We are going to implement and study parallel versions of the Catmull Clark algorithm, using CUDA and running on the NVIDIA GTX 480’s.
We will use starter code from a pre-existing Computer Graphics (15-462) project. This starter code includes a Makeﬁle that includes the OpenGL libraries and ﬁles with vector, matrix, camera and scene classes and implementations.
Our main reference will be this paper:
Parallel View-Dependent Tessellation of Catmull-Clark Subdivision Surfaces
The main goal behind the project is to obtain high-quality visual results as quickly as possible, with an acceptable frame-rate and level of accuracy.
The challenges to such an implementation are as follows:
a) Are there ways to use shared memory on the GPU side to minimize memory latency/transfer of data between the CPU/GPU?
b) What data-structures would be most appropriate to represent the mesh data structures, keeping in mind considerations such as ease of access/construction (hopefully in parallel), memory usage, etc?
c) How much computation should be placed on the GPU/CPU sides respectively?
Plan to achieve:
1) Develop a working parallel model of the Catmull Clark algorithm, based on the aforementioned paper.
2) Match the performance results obtained in the paper and identify bottlenecks that limit speedup.
Hope to achieve:
1) Improve upon the implementation of the algorithm described in the paper by removing latency operations and optimizing aggressively.
2) Study a variety of other approaches, based on different data structures (simple arrays, STL maps, half-edge mesh, quad-trees) and approximating techniques (bicubic patches, feature-adaptive subdivision, shaders, bezier patches, etc).
3) Identify ways to handle extraordinary vertices, cracks, t-junctions and other abnormal mesh constructs efﬁciently, without comprising on visual results/performance.
We plan to use OpenGL and CUDA in our ﬁnal product. We will run our code on the GTX 480 cards in the Gates 5th ﬂoor cluster. Given the amount of computation required in the algorithm and the scope of parallelism, our choice of a GPU/CUDA platform is quite sound.
Week 1: (April 4-11) We initially were doing research in a variety of topics related to natural language processing, convex optimization and machine
learning. However, we abandoned the project concept when we realized that the combination of the amount of material that we would have to assimilate, along with the difﬁculties arising from working with a complex code-base, would make this an unfeasible project that we could deliver on time.
We will quickly do some research in the area and see which implementations of Catmull-Clark are most appropriate for usage on the GPU.
Week 2: (April 11-18) We need to have a serial implementation of the Catmull-Clark algorithm ready in the first few days of this week.
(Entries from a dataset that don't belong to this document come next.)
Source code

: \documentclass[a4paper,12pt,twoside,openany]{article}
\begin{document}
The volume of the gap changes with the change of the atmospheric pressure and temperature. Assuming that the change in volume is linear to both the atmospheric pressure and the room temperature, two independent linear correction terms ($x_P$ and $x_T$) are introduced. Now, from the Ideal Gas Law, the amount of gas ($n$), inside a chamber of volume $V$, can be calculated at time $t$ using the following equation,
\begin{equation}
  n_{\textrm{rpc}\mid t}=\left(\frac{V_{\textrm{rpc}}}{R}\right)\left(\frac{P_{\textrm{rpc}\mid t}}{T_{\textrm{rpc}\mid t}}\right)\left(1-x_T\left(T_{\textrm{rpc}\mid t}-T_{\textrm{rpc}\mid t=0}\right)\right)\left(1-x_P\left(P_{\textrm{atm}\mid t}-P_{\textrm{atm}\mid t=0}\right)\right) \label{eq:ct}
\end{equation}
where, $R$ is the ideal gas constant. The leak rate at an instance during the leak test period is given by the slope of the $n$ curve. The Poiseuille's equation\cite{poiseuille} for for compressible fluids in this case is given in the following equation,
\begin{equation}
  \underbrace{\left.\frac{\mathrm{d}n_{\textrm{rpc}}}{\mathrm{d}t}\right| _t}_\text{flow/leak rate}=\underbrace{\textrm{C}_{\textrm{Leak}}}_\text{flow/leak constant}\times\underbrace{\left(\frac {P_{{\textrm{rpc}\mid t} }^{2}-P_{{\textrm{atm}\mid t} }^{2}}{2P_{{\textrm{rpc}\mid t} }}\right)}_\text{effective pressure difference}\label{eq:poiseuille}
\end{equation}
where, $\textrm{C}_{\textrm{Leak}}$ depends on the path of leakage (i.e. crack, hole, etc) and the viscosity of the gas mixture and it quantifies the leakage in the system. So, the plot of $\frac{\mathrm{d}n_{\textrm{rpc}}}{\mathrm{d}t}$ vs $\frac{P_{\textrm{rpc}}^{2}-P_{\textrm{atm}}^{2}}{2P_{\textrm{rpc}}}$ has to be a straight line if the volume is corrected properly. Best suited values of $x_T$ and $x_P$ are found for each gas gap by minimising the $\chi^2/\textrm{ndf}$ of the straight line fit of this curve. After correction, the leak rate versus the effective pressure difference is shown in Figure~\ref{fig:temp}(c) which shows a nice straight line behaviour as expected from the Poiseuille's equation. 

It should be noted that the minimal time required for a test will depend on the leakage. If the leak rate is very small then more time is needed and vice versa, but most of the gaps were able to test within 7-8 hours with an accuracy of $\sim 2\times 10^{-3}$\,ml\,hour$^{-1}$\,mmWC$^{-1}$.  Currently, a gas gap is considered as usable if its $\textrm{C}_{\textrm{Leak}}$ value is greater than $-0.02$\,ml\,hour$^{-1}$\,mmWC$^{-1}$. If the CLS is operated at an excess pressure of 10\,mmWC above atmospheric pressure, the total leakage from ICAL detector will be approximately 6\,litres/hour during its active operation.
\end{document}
We will perform some basic tests on increasingly complex geometries and do analysis to determine which steps in the algorithm are most timeconsuming.
We will also start working on an implementation of the CUDA version of the code, which we hope to have working by the weekend. This will be our ‘benchmark’ implementation while investigating other possibilities.
Week 3: (April 18-25) Having implemented algorithms that faithfully adhere to the algorithm, we need to start exploring other data-structures and approximating techniques that we mentioned above.
We’ll try to match these performance times (which are in real-time) for the meshes specified (given that the GPU’s used were GTX 280’s, this ‘replication’ may be a problem, but we’ll do our best).
The paper also said that their implementation had not been ‘aggressively optimized and suffered from several incoherences.
Week 4: (April 25-May 2): Study for the midterm and continue working on alternative approaches and measure their performance. We want to identify the precise reasons why certain approaches are better than others.
Week 5: (May 2-9): Finish documentation, compile results/images, complete our final proposal with appropriate data analysis, prepare final presentation.